The poor little Chevalier! He died and became famous.

Births, deaths and marriages are the great events of a country town; the
prime novelties of a country newspaper; the salt of conversation, and
the soul of gossip. An individual who furnishes the community with one
or other of these topics, is a benefactor to his species. To be born is
much; to marry is more; to die is to confer a favor on all the old
ladies of the neighborhood. They love a christening and caudle--they
rejoice in a wedding and cake--but they prefer a funeral and black kid
gloves. It is a tragedy played off at the expense of the few for the
gratification of the many--a costly luxury, of which it is pleasanter to
be the spectator than the entertainer.

Occurring, therefore, at a season when the supply of news was
particularly scanty, the death of the little Chevalier was a boon to
Saxonholme. The wildest reports were bandied about, and the most
extraordinary fictions set on foot respecting his origin and station. He
was a Russian spy. He was the unfortunate son of Louis XIV and Marie
Antoinette. He was a pupil of Cagliostro, and the husband of Mlle.

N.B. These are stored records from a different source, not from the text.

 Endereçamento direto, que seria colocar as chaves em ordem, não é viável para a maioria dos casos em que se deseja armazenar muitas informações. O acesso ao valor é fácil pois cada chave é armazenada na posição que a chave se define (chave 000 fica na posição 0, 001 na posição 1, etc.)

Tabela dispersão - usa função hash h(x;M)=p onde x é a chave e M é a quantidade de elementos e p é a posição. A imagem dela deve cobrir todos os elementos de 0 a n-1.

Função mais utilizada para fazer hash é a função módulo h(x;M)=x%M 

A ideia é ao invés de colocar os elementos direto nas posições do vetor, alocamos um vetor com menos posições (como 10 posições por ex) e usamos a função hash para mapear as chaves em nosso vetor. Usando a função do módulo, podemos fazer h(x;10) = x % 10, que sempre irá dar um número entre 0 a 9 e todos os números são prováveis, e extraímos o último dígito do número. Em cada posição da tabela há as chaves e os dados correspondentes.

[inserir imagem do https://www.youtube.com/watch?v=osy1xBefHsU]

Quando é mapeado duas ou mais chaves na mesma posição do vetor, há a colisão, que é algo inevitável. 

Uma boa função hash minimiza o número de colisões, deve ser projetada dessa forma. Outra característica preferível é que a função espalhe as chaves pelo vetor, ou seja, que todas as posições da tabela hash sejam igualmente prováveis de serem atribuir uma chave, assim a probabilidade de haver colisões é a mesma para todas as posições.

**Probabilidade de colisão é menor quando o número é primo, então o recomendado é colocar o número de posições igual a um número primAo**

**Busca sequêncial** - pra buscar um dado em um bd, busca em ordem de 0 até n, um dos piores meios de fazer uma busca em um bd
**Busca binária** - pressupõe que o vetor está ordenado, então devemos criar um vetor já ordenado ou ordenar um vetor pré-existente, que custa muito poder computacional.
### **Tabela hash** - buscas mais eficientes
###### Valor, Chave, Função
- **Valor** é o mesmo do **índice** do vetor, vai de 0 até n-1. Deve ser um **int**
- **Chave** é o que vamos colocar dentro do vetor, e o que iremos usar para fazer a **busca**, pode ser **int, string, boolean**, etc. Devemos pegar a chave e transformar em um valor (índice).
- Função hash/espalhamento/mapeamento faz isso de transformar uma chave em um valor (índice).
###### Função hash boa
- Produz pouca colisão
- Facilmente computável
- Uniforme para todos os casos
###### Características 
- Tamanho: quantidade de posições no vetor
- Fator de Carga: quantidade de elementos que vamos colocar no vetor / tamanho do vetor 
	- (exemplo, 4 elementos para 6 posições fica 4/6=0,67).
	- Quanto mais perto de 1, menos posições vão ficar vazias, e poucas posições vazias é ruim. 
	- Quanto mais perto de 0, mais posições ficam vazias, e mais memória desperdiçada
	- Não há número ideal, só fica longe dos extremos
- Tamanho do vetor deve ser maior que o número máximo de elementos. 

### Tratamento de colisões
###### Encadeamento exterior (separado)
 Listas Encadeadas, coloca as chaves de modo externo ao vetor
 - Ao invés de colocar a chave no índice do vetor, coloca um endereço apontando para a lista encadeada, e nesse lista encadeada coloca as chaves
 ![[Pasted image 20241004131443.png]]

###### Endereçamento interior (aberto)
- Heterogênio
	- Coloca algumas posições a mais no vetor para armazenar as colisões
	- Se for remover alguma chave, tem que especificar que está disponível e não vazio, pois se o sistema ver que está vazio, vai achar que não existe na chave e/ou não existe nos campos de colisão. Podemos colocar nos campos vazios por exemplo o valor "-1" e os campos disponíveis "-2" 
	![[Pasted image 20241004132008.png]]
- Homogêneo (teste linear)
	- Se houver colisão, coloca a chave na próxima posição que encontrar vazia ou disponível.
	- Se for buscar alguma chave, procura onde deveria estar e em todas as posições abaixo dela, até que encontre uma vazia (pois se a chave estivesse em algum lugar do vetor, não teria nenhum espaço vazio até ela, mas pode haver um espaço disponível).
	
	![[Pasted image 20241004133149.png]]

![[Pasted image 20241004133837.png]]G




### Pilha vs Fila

Lenormand. Customers flocked to the tap of the Red Lion as they had
never flocked before, unless in election-time; and good Mrs. Cobbe had
to repeat the story of the conjuror's illness and death till, like many
other reciters, she had told it so often that she began to forget it. As
for her husband, he had enough to do to serve the customers and take the
money, to say nothing of showing the room, which proved a vast
attraction, and remained for more than a week just as it was left on the
evening of the performance, with the table, canopy and paraphernalia of
wizardom still set out upon the platform.